Carbon monoxide is produced from the partial oxidation of carbon-containing compounds; it forms when there is not enough oxygen to produce carbon dioxide (CO2), such as when operating a stove or an internal combustion engine in an enclosed space. In presence of oxygen, carbon monoxide burns with a blue flame, producing carbon dioxide. Coal gas, which was widely used before the 1960s for domestic lighting, cooking and heating despite its toxicity, had carbon monoxide as a primary constituent. Some processes in modern technology, such as iron smelting, still produce carbon monoxide as a byproduct.

Carbon Monoxide Poisoning

Carbon monoxide poisoning occurs after enough inhalation of carbon monoxide (CO). Carbon monoxide is a toxic gas, but, being colorless, odorless, tasteless, and non-irritating, it is very difficult for people to detect. Carbon monoxide is a product of incomplete combustion of organic matter with insufficient oxygen supply to enable complete oxidation to carbon dioxide (CO2) and is often produced in domestic or industrial settings by motor vehicles and other gasoline-powered tools, heaters, and cooking equipment. Exposures at 100 ppm or greater can be dangerous to human health.

Symptoms of mild acute poisoning include headaches, vertigo, and flu-like effects; larger exposures can lead to significant toxicity of the central nervous system and heart, and even death. Following acute poisoning, long-term sequelae often occur. Carbon monoxide can also have severe effects on the fetus of a pregnant woman. Chronic exposure to low levels of carbon monoxide can lead to depression, confusion, and memory loss. Carbon monoxide mainly causes adverse effects in humans by combining with hemoglobin to form carboxyhemoglobin (HbCO) in the blood. This prevents oxygen binding to hemoglobin, reducing the oxygen-carrying capacity of the blood, leading to hypoxia. Additionally, myoglobin and mitochondrial cytochrome oxidase are thought to be adversely affected. Carboxyhemoglobin can revert to hemoglobin, but the recovery takes time because the HbCO complex is fairly stable.

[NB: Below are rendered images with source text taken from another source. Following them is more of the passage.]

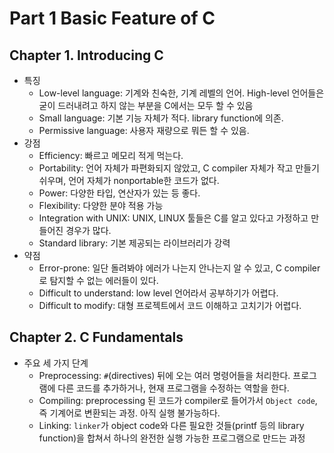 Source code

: # Part 1 Basic Feature of C

## Chapter 1. Introducing C

- 특징
    + Low-level language: 기계와 친숙한, 기계 레벨의 언어. High-level 언어들은 굳이 드러내려고 하지 않는 부분을 C에서는 모두 할 수 있음
    + Small language: 기본 기능 자체가 적다. library function에 의존.
    + Permissive language: 사용자 재량으로 뭐든 할 수 있음.
- 강점
    + Efficiency: 빠르고 메모리 적게 먹는다.
    + Portability: 언어 자체가 파편화되지 않았고, C compiler 자체가 작고 만들기 쉬우며, 언어 자체가 nonportable한 코드가 없다.
    + Power: 다양한 타입, 연산자가 있는 등 좋다.
    + Flexibility: 다양한 분야 적용 가능
    + Integration with UNIX: UNIX, LINUX 툴들은 C를 알고 있다고 가정하고 만들어진 경우가 많다.
    + Standard library: 기본 제공되는 라이브러리가 강력
- 약점
    + Error-prone: 일단 돌려봐야 에러가 나는지 안나는지 알 수 있고, C compiler로 탐지할 수 없는 에러들이 있다.
    + Difficult to understand: low level 언어라서 공부하기가 어렵다.
    + Difficult to modify: 대형 프로젝트에서 코드 이해하고 고치기가 어렵다.

## Chapter 2. C Fundamentals

- 주요 세 가지 단계
    + Preprocessing: `#`(directives) 뒤에 오는 여러 명령어들을 처리한다. 프로그램에 다른 코드를 추가하거나, 현재 프로그램을 수정하는 역할을 한다.
    + Compiling: preprocessing 된 코드가 compiler로 들어가서 `Object code`, 즉 기계어로 변환되는 과정. 아직 실행 불가능하다.
    + Linking: `linker`가 object code와 다른 필요한 것들(printf 등의 library function)을 합쳐서 하나의 완전한 실행 가능한 프로그램으로 만드는 과정
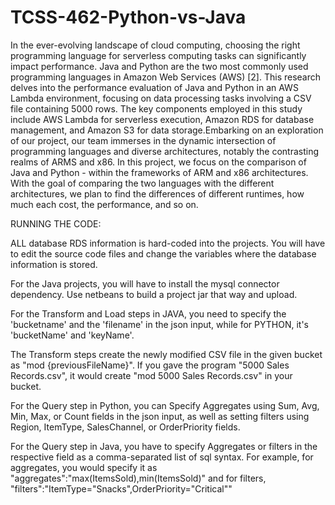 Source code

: # TCSS-462-Python-vs-Java

In the ever-evolving landscape of cloud computing, choosing the right programming language for serverless computing tasks can significantly impact performance. Java and Python are the two most commonly used programming languages in Amazon Web Services (AWS) [2]. This research delves into the performance evaluation of Java and Python in an AWS Lambda environment, focusing on data processing tasks involving a CSV file containing 5000 rows. The key components employed in this study include AWS Lambda for serverless execution, Amazon RDS for database management, and Amazon S3 for data storage.Embarking on an exploration of our project, our team immerses in the dynamic intersection of programming languages and diverse architectures, notably the contrasting realms of ARMS and x86. In this project, we focus on the comparison of Java and Python - within the
frameworks of ARM and x86 architectures. With the goal of comparing the two languages with the different architectures, we
plan to find the differences of different runtimes, how much each cost, the performance, and so on.

RUNNING THE CODE:

ALL database RDS information is hard-coded into the projects. You will have to edit the source code files and change the variables where the database information is stored.

For the Java projects, you will have to install the mysql connector dependency. Use netbeans to build a project jar that way and upload.

For the Transform and Load steps in JAVA, you need to specify the 'bucketname' and the 'filename' in the json input, while for PYTHON, it's 'bucketName' and 'keyName'.

The Transform steps create the newly modified CSV file in the given bucket as "mod {previousFileName}".
If you gave the program "5000 Sales Records.csv", it would create "mod 5000 Sales Records.csv" in your bucket.

For the Query step in Python, you can Specify Aggregates using Sum, Avg, Min, Max, or Count fields in the json input, as well as setting filters using Region, ItemType, SalesChannel, or OrderPriority fields.

For the Query step in Java, you have to specify Aggregates or filters in the respective field as a comma-separated list of sql syntax. For example, for aggregates, you would specify it as "aggregates":"max(ItemsSold),min(ItemsSold)" and for filters, "filters":"ItemType=\"Snacks\",OrderPriority=\"Critical\""

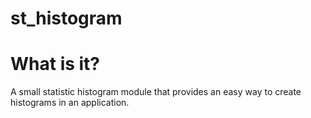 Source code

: # st_histogram

# What is it?
A small statistic histogram module that provides an easy way to create histograms in an application.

Treatment of poisoning largely consists of administering 100% oxygen or providing hyperbaric oxygen therapy, although the optimum treatment remains controversial. Oxygen works as an antidote as it increases the removal of carbon monoxide from hemoglobin, in turn providing the body with normal levels of oxygen. The prevention of poisoning is a significant public health issue. Domestic carbon monoxide poisoning can be prevented by early detection with the use of household carbon monoxide detectors. Carbon monoxide poisoning is the most common type of fatal poisoning in many countries. It is also commonly used as a method to commit suicide, usually by deliberately inhaling the exhaust fumes of a running car engine. Carbon monoxide poisoning has also been implicated as the cause of apparent haunted houses. Symptoms such as delirium and hallucinations have led people suffering poisoning to think they have seen ghosts or to believe their house is haunted.